— TASK DETAILS —
Set down each entry below exactly as it stands.
#### DATA SHOWN
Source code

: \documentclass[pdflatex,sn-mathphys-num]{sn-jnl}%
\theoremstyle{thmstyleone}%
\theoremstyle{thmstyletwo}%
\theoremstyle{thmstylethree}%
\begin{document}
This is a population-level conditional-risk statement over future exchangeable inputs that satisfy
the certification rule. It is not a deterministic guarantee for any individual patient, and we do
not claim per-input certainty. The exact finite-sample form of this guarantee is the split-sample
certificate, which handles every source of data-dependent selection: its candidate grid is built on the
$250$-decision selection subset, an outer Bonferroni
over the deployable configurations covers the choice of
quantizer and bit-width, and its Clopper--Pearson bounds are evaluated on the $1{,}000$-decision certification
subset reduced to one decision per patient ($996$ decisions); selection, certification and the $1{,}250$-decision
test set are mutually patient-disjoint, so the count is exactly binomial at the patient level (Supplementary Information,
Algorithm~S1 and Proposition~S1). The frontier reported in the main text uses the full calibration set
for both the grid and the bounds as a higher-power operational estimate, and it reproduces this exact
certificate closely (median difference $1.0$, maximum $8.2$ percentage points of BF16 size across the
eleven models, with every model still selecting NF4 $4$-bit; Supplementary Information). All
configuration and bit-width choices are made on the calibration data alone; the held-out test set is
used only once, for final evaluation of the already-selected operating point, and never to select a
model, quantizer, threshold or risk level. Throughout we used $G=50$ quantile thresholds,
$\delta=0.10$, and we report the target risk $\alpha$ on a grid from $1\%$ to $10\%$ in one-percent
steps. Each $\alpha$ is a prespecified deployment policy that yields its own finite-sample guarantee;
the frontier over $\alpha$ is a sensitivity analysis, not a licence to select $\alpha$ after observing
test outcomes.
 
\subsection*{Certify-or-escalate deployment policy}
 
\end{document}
########
— SOLUTION —
Source code

: \documentclass[pdflatex,sn-mathphys-num]{sn-jnl}%
\theoremstyle{thmstyleone}%
\theoremstyle{thmstyletwo}%
\theoremstyle{thmstylethree}%
\begin{document}
This is a population-level conditional-risk statement over future exchangeable inputs that satisfy
the certification rule. It is not a deterministic guarantee for any individual patient, and we do
not claim per-input certainty. The exact finite-sample form of this guarantee is the split-sample
certificate, which handles every source of data-dependent selection: its candidate grid is built on the
$250$-decision selection subset, an outer Bonferroni
over the deployable configurations covers the choice of
quantizer and bit-width, and its Clopper--Pearson bounds are evaluated on the $1{,}000$-decision certification
subset reduced to one decision per patient ($996$ decisions); selection, certification and the $1{,}250$-decision
test set are mutually patient-disjoint, so the count is exactly binomial at the patient level (Supplementary Information,
Algorithm~S1 and Proposition~S1). The frontier reported in the main text uses the full calibration set
for both the grid and the bounds as a higher-power operational estimate, and it reproduces this exact
certificate closely (median difference $1.0$, maximum $8.2$ percentage points of BF16 size across the
eleven models, with every model still selecting NF4 $4$-bit; Supplementary Information). All
configuration and bit-width choices are made on the calibration data alone; the held-out test set is
used only once, for final evaluation of the already-selected operating point, and never to select a
model, quantizer, threshold or risk level. Throughout we used $G=50$ quantile thresholds,
$\delta=0.10$, and we report the target risk $\alpha$ on a grid from $1\%$ to $10\%$ in one-percent
steps. Each $\alpha$ is a prespecified deployment policy that yields its own finite-sample guarantee;
the frontier over $\alpha$ is a sensitivity analysis, not a licence to select $\alpha$ after observing
test outcomes.
 
\subsection*{Certify-or-escalate deployment policy}
 
\end{document}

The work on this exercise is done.